Part of the drop-off came from slumping kilowatt-hour sales, which dropped 1.5 percent in the south and 1 percent in the north from 2009 to 2010. That decline happened even as customers grew 0.4 percent in the south, to 835,019 ratepayers, and 0.2 percent in the north, to 367,198 ratepayers. The diverging trends mean consumers used less power in 2010. To explain the dichotomy, NV Energy officials pointed in part to warmer weather: The utility's Southern Nevada region had 4 percent fewer cooling-degree days in 2010 when compared with 2009, while the north had 14 percent fewer such days year to year.

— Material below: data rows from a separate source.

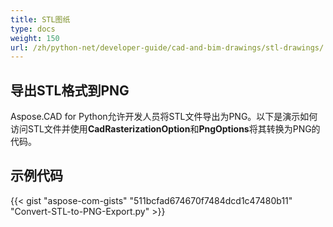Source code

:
 ```yaml
---
title: STL图纸
type: docs
weight: 150
url: /zh/python-net/developer-guide/cad-and-bim-drawings/stl-drawings/
---
```


## **导出STL格式到PNG**

Aspose.CAD for Python允许开发人员将STL文件导出为PNG。以下是演示如何访问STL文件并使用**CadRasterizationOption**和**PngOptions**将其转换为PNG的代码。

## 示例代码

{{< gist "aspose-com-gists" "511bcfad674670f7484dcd1c47480b11" "Convert-STL-to-PNG-Export.py" >}}
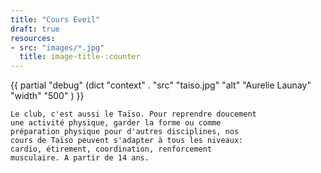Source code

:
```yaml
---
title: "Cours Eveil"
draft: true
resources: 
- src: "images/*.jpg"
  title: image-title-:counter
---
```

{{ partial  "debug" (dict "context" . "src" "taiso.jpg" "alt" "Aurelie Launay" "width" "500" ) }}

    Le club, c'est aussi le Taïso. Pour reprendre doucement
    une activité physique, garder la forme ou comme
    préparation physique pour d'autres disciplines, nos
    cours de Taïso peuvent s'adapter à tous les niveaux:
    cardio, étirement, coordination, renforcement
    musculaire. A partir de 14 ans.
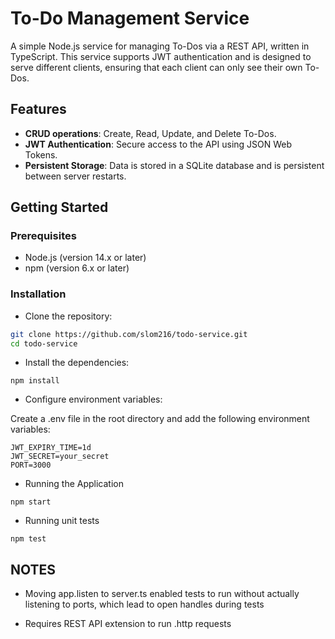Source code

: # To-Do Management Service

A simple Node.js service for managing To-Dos via a REST API, written in TypeScript. This service supports JWT authentication and is designed to serve different clients, ensuring that each client can only see their own To-Dos.

## Features

- **CRUD operations**: Create, Read, Update, and Delete To-Dos.
- **JWT Authentication**: Secure access to the API using JSON Web Tokens.
- **Persistent Storage**: Data is stored in a SQLite database and is persistent between server restarts.

## Getting Started

### Prerequisites

- Node.js (version 14.x or later)
- npm (version 6.x or later)

### Installation

- Clone the repository:

```bash
git clone https://github.com/slom216/todo-service.git
cd todo-service
```

- Install the dependencies:

```
npm install
```

- Configure environment variables:

Create a .env file in the root directory and add the following environment variables:

```
JWT_EXPIRY_TIME=1d
JWT_SECRET=your_secret
PORT=3000
```

- Running the Application

```
npm start
```

- Running unit tests

```
npm test
```

## NOTES

- Moving app.listen to server.ts enabled tests to run without actually listening to ports, which lead to open handles during tests

- Requires REST API extension to run .http requests
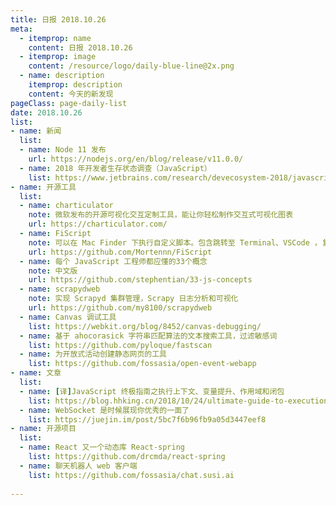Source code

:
 ```yaml
---
title: 日报 2018.10.26
meta:
  - itemprop: name
    content: 日报 2018.10.26
  - itemprop: image
    content: /resource/logo/daily-blue-line@2x.png
  - name: description
    itemprop: description
    content: 今天的新发现
pageClass: page-daily-list
date: 2018.10.26
list:
- name: 新闻
  list:
  - name: Node 11 发布
    url: https://nodejs.org/en/blog/release/v11.0.0/
  - name: 2018 年开发者生存状态调查（JavaScript）
    list: https://www.jetbrains.com/research/devecosystem-2018/javascript/
- name: 开源工具
  list:
  - name: charticulator
    note: 微软发布的开源可视化交互定制工具，能让你轻松制作交互式可视化图表
    url: https://charticulator.com/
  - name: FiScript
    note: 可以在 Mac Finder 下执行自定义脚本。包含跳转至 Terminal、VSCode ，复制当前路径等功能
    url: https://github.com/Mortennn/FiScript
  - name: 每个 JavaScript 工程师都应懂的33个概念
    note: 中文版
    url: https://github.com/stephentian/33-js-concepts
  - name: scrapydweb
    note: 实现 Scrapyd 集群管理，Scrapy 日志分析和可视化
    url: https://github.com/my8100/scrapydweb
  - name: Canvas 调试工具
    list: https://webkit.org/blog/8452/canvas-debugging/
  - name: 基于 ahocorasick 字符串匹配算法的文本搜索工具，过滤敏感词
    list: https://github.com/pyloque/fastscan  
  - name: 为开放式活动创建静态网页的工具
    list: https://github.com/fossasia/open-event-webapp   
- name: 文章
  list:
  - name: [译]JavaScript 终极指南之执行上下文、变量提升、作用域和闭包
    list: https://blog.hhking.cn/2018/10/24/ultimate-guide-to-execution-contexts-hoisting-scopes-and-closures-in-javascript/
  - name: WebSocket 是时候展现你优秀的一面了
    list: https://juejin.im/post/5bc7f6b96fb9a05d3447eef8    
- name: 开源项目
  list:
  - name: React 又一个动态库 React-spring
    list: https://github.com/drcmda/react-spring
  - name: 聊天机器人 web 客户端
    list: https://github.com/fossasia/chat.susi.ai
  
---
```


<daily-list v-bind="$page.frontmatter"/>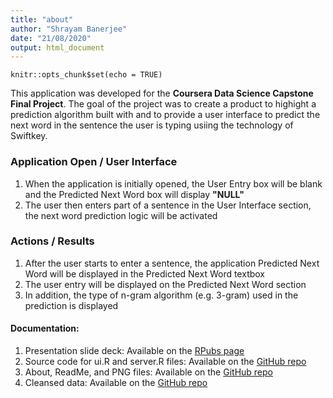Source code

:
 ```yaml
---
title: "about"
author: "Shrayam Banerjee"
date: "21/08/2020"
output: html_document
---
```


```{r setup, include=FALSE}
knitr::opts_chunk$set(echo = TRUE)
```

This application was developed for the **Coursera Data Science Capstone Final Project**. The goal of the project was to create a product to highight a prediction algorithm built
with and to provide a user interface to predict the next word in the sentence the user is typing usiing the technology of Swiftkey.

### Application Open / User Interface
1. When the application is initially opened, the User Entry box will be blank and the Predicted Next Word box will display **"NULL"** 
2. The user then enters part of a sentence in the User Interface section, the next word prediction logic will be activated

### Actions / Results
1. After the user starts to enter a sentence, the application Predicted Next Word will be displayed in the Predicted Next Word textbox
2. The user entry will be displayed on the Predicted Next Word section
3. In addition, the type of n-gram algorithm (e.g. 3-gram) used in the prediction is displayed

#### Documentation:
1. Presentation slide deck: Available on the [RPubs page](http://rpubs.com/DWenke1/capstone)
2. Source code for ui.R and server.R files: Available on the [GitHub repo](https://github.com/ShrayamBanerjee/-Data-Science-Capstone-Final-Project-.git)
3. About, ReadMe, and PNG files: Available on the [GitHub repo](https://github.com/ShrayamBanerjee/-Data-Science-Capstone-Final-Project-.git)
4. Cleansed data: Available on the [GitHub repo](https://github.com/ShrayamBanerjee/-Data-Science-Capstone-Final-Project-.git)

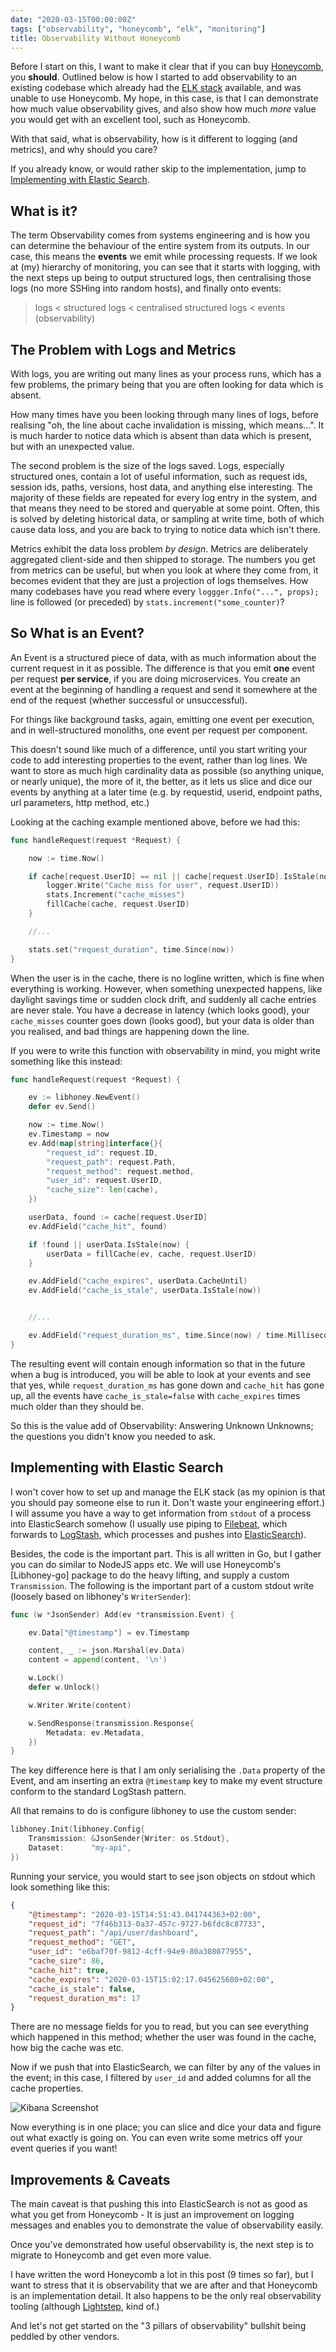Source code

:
 ```yaml
---
date: "2020-03-15T00:00:00Z"
tags: ["observability", "honeycomb", "elk", "monitoring"]
title: Observability Without Honeycomb
---
```



Before I start on this, I want to make it clear that if you can buy [Honeycomb](https://honeycomb.io), you **should**.  Outlined below is how I started to add observability to an existing codebase which already had the [ELK stack](https://www.elastic.co/what-is/elk-stack) available, and was unable to use Honeycomb.  My hope, in this case, is that I can demonstrate how much value observability gives, and also show how much *more* value you would get with an excellent tool, such as Honeycomb.

With that said, what is observability, how is it different to logging (and metrics), and why should you care?

If you already know, or would rather skip to the implementation, jump to [Implementing with Elastic Search](#implementing-with-elastic-search).

## What is it?

The term Observability comes from systems engineering and is how you can determine the behaviour of the entire system from its outputs.  In our case, this means the **events** we emit while processing requests.  If we look at (my) hierarchy of monitoring, you can see that it starts with logging, with the next steps up being to output structured logs, then centralising those logs (no more SSHing into random hosts), and finally onto events:

> logs < structured logs < centralised structured logs < events (observability)

## The Problem with Logs and Metrics

With logs, you are writing out many lines as your process runs, which has a few problems, the primary being that you are often looking for data which is absent.

How many times have you been looking through many lines of logs, before realising "oh, the line about cache invalidation is missing, which means...".  It is much harder to notice data which is absent than data which is present, but with an unexpected value.

The second problem is the size of the logs saved.  Logs, especially structured ones, contain a lot of useful information, such as request ids, session ids, paths, versions, host data, and anything else interesting.  The majority of these fields are repeated for every log entry in the system, and that means they need to be stored and queryable at some point.  Often, this is solved by deleting historical data, or sampling at write time, both of which cause data loss, and you are back to trying to notice data which isn't there.

Metrics exhibit the data loss problem _by design_.  Metrics are deliberately aggregated client-side and then shipped to storage.  The numbers you get from metrics can be useful, but when you look at where they come from, it becomes evident that they are just a projection of logs themselves.  How many codebases have you read where every `loggger.Info("...", props);` line is followed (or preceded) by `stats.increment("some_counter)`?

## So What is an Event?

An Event is a structured piece of data, with as much information about the current request in it as possible.  The difference is that you emit **one** event per request **per service**, if you are doing microservices.  You create an event at the beginning of handling a request and send it somewhere at the end of the request (whether successful or unsuccessful).

For things like background tasks, again, emitting one event per execution, and in well-structured monoliths, one event per request per component.

This doesn't sound like much of a difference, until you start writing your code to add interesting properties to the event, rather than log lines.  We want to store as much high cardinality data as possible (so anything unique, or nearly unique), the more of it, the better, as it lets us slice and dice our events by anything at a later time (e.g. by requestid, userid, endpoint paths, url parameters, http method, etc.)

Looking at the caching example mentioned above, before we had this:

```go
func handleRequest(request *Request) {

    now := time.Now()

    if cache[request.UserID] == nil || cache[request.UserID].IsStale(now) {
        logger.Write("Cache miss for user", request.UserID))
        stats.Increment("cache_misses")
        fillCache(cache, request.UserID)
    }

    //...

    stats.set("request_duration", time.Since(now))
}
```

When the user is in the cache, there is no logline written, which is fine when everything is working.  However, when something unexpected happens, like daylight savings time or sudden clock drift, and suddenly all cache entries are never stale.  You have a decrease in latency (which looks good), your `cache_misses` counter goes down (looks good), but your data is older than you realised, and bad things are happening down the line.

If you were to write this function with observability in mind, you might write something like this instead:

```go
func handleRequest(request *Request) {

    ev := libhoney.NewEvent()
    defer ev.Send()

    now := time.Now()
    ev.Timestamp = now
    ev.Add(map[string]interface{}{
        "request_id": request.ID,
        "request_path": request.Path,
        "request_method": request.method,
        "user_id": request.UserID,
        "cache_size": len(cache),
    })

    userData, found := cache[request.UserID]
    ev.AddField("cache_hit", found)

    if !found || userData.IsStale(now) {
        userData = fillCache(ev, cache, request.UserID)
    }

    ev.AddField("cache_expires", userData.CacheUntil)
    ev.AddField("cache_is_stale", userData.IsStale(now))


    //...

    ev.AddField("request_duration_ms", time.Since(now) / time.Millisecond)
}
```

The resulting event will contain enough information so that in the future when a bug is introduced, you will be able to look at your events and see that yes, while `request_duration_ms` has gone down and `cache_hit` has gone up, all the events have `cache_is_stale=false` with `cache_expires` times much older than they should be.

So this is the value add of Observability: Answering Unknown Unknowns; the questions you didn't know you needed to ask.

## Implementing with Elastic Search

I won't cover how to set up and manage the ELK stack (as my opinion is that you should pay someone else to run it.  Don't waste your engineering effort.)  I will assume you have a way to get information from `stdout` of a process into ElasticSearch somehow (I usually use piping to [Filebeat](https://www.elastic.co/beats/filebeat), which forwards to [LogStash](https://www.elastic.co/logstash), which processes and pushes into [ElasticSearch](https://www.elastic.co/elasticsearch/)).

Besides, the code is the important part.  This is all written in Go, but I gather you can do similar to NodeJS apps etc.  We will use Honeycomb's [Libhoney-go] package to do the heavy lifting, and supply a custom `Transmission`.  The following is the important part of a custom stdout write (loosely based on libhoney's `WriterSender`):

```go
func (w *JsonSender) Add(ev *transmission.Event) {

    ev.Data["@timestamp"] = ev.Timestamp

    content, _ := json.Marshal(ev.Data)
    content = append(content, '\n')

    w.Lock()
    defer w.Unlock()

    w.Writer.Write(content)

    w.SendResponse(transmission.Response{
        Metadata: ev.Metadata,
    })
}
```

The key difference here is that I am only serialising the `.Data` property of the Event, and am inserting an extra `@timestamp` key to make my event structure conform to the standard LogStash pattern.

All that remains to do is configure libhoney to use the custom sender:

```go
libhoney.Init(libhoney.Config{
    Transmission: &JsonSender{Writer: os.Stdout},
    Dataset:      "my-api",
})
```

Running your service, you would start to see json objects on stdout which look something like this:

```json
{
    "@timestamp": "2020-03-15T14:51:43.041744363+02:00",
    "request_id": "7f46b313-0a37-457c-9727-b6fdc8c87733",
    "request_path": "/api/user/dashboard",
    "request_method": "GET",
    "user_id": "e6baf70f-9812-4cff-94e9-80a308077955",
    "cache_size": 86,
    "cache_hit": true,
    "cache_expires": "2020-03-15T15:02:17.045625680+02:00",
    "cache_is_stale": false,
    "request_duration_ms": 17
}
```

There are no message fields for you to read, but you can see everything which happened in this method; whether the user was found in the cache, how big the cache was etc.

Now if we push that into ElasticSearch, we can filter by any of the values in the event; in this case, I filtered by `user_id` and added columns for all the cache properties.

![Kibana Screenshot](/images/observability-elk.png)

Now everything is in one place; you can slice and dice your data and figure out what exactly is going on.  You can even write some metrics off your event queries if you want!

## Improvements & Caveats

The main caveat is that pushing this into ElasticSearch is not as good as what you get from Honeycomb - It is just an improvement on logging messages and enables you to demonstrate the value of observability easily.

Once you've demonstrated how useful observability is, the next step is to migrate to Honeycomb and get even more value.

I have written the word Honeycomb a lot in this post (9 times so far), but I want to stress that it is observability that we are after and that Honeycomb is an implementation detail.  It also happens to be the only real observability tooling (although [Lightstep](https://lightstep.com/), kind of.)

And let's not get started on the "3 pillars of observability" bullshit being peddled by other vendors.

Cooling-degree days measure average temperatures and how those temperatures spur air-conditioning demands.

Ratepayers also used less power because of energy-efficiency programs and "a difficult local economy," Samil said.

Overall, though, the utility's indicators hint at potential improvements in the area's economy, she said.

"Our takeaway, based on sales and other statistics, is that the Nevada economy does appear to be showing some signs of stabilization, and could be set for a slow recovery," Samil said, adding that the state's revival will likely "be measured in years, as opposed to months."

Nor do equities analysts who follow the utility seem too concerned about whether NV Energy's revenue slide will affect its long-term financial prospects.

Analyst consensus from Thomson Reuters calls for investors to hold the stock, rather than to sell it, and their forecasts say the company should trend toward outperforming typical market returns. And analysts reporting through DailyFinance.com now recommend buying the stock, an improvement from just three months ago, when they advised investors to hold the line on buying shares. Of the 12 equities researchers tracking NV Energy through the website, none recommended selling positions in NV Energy or said they expected the utility to underperform against broader markets.

NV Energy executives said they'd continue to match flat sales in 2011 with operational tweaks to keep expenses even in the year.

Michael Yackira, NV Energy's president and chief executive officer, said such adjustments have positioned the company to handle whatever the local economy throws its way.

"Many in Nevada believe that Nevada's economy is beginning to show signs of stability, setting the stage for a recovery, albeit a slow one," Yackira said. "I believe we have appropriately planned for this slowdown through capital and expense discipline, and we'll be ready to shift our resources if the economy rebounds more rapidly than we currently expect."